**Your goal**
Every line of the entries below that carries the string "center" should be copied.

Saved entries
______________________________

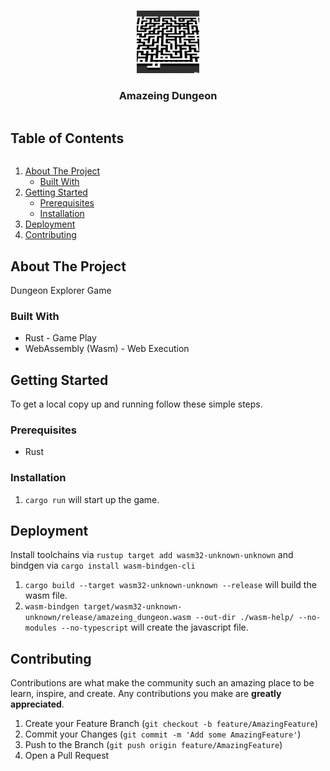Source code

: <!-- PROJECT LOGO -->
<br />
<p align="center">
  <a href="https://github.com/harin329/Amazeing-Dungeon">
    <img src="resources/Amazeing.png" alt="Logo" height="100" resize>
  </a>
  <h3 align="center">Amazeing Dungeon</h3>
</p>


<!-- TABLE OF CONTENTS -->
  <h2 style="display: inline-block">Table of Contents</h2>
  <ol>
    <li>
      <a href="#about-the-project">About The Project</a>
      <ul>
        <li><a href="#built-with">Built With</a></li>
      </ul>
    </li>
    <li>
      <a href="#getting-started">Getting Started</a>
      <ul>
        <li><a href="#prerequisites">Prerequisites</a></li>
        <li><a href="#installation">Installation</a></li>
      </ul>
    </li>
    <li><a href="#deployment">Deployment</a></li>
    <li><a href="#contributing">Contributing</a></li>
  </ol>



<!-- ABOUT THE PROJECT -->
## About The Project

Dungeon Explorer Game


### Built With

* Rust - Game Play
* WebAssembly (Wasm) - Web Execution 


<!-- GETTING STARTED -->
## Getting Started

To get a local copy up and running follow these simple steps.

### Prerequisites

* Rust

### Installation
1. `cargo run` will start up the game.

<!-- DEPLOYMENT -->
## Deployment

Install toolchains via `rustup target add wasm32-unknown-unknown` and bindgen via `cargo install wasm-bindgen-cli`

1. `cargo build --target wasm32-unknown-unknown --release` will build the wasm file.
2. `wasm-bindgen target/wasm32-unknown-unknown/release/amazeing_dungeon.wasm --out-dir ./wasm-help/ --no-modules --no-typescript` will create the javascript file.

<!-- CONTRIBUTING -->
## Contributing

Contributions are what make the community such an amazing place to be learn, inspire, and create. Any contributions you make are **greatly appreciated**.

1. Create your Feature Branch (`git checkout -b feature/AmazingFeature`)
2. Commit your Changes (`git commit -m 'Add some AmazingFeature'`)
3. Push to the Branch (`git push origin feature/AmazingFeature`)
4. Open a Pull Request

______________________________

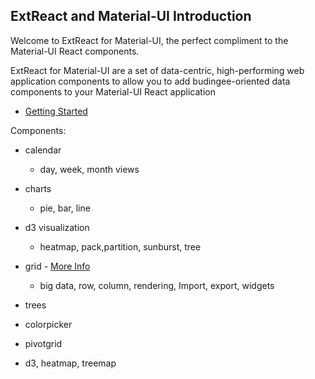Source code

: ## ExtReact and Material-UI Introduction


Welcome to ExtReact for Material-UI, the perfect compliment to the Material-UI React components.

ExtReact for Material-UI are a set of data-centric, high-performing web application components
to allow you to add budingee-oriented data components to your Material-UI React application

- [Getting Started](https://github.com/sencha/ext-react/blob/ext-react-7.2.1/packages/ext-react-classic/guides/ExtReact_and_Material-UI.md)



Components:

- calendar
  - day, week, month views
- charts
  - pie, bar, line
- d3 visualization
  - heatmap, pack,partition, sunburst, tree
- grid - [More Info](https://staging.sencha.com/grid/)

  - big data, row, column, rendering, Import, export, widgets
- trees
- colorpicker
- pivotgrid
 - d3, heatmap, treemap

______________________________

**Reply**
<p align="center">
  <h3 align="center">Amazeing Dungeon</h3>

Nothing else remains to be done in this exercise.